The required answer is a copy of each line in the entries below that includes "created".

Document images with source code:
____

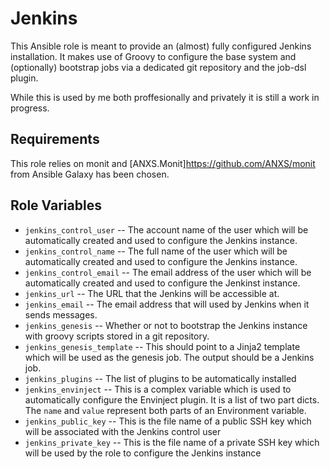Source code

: Jenkins
=======

This Ansible role is meant to provide an (almost) fully configured Jenkins installation. It makes use of Groovy to configure the base system and (optionally) bootstrap jobs via a dedicated git repository and the job-dsl plugin.

While this is used by me both proffesionally and privately it is still a work in progress.

Requirements
------------

This role relies on monit and [ANXS.Monit]<https://github.com/ANXS/monit> from Ansible Galaxy has been chosen.

Role Variables
--------------

* `jenkins_control_user` -- The account name of the user which will be automatically created and used to configure the Jenkins instance.
* `jenkins_control_name` -- The full name of the user which will be automatically created and used to configure the Jenkins instance.
* `jenkins_control_email` -- The email address of the user which will be automatically created and used to configure the Jenkinst instance.
* `jenkins_url` -- The URL that the Jenkins will be accessible at.
* `jenkins_email` -- The email address that will used by Jenkins when it sends messages.
* `jenkins_genesis` -- Whether or not to bootstrap the Jenkins instance with groovy scripts stored in a git repository.
* `jenkins_genesis_template` -- This should point to a Jinja2 template which will be used as the genesis job. The output should be a Jenkins job.
* `jenkins_plugins` -- The list of plugins to be automatically installed
* `jenkins_envinject` -- This is a complex variable which is used to automatically configure the Envinject plugin. It is a list of two part dicts. The `name` and `value` represent both parts of an Environment variable.
* `jenkins_public_key` -- This is the file name of a public SSH key which will be associated with the Jenkins control user
* `jenkins_private_key` -- This is the file name of a private SSH key which will be used by the role to configure the Jenkins instance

____

| Problem solution |
* `jenkins_control_user` -- The account name of the user which will be automatically created and used to configure the Jenkins instance.
* `jenkins_control_name` -- The full name of the user which will be automatically created and used to configure the Jenkins instance.
* `jenkins_control_email` -- The email address of the user which will be automatically created and used to configure the Jenkinst instance.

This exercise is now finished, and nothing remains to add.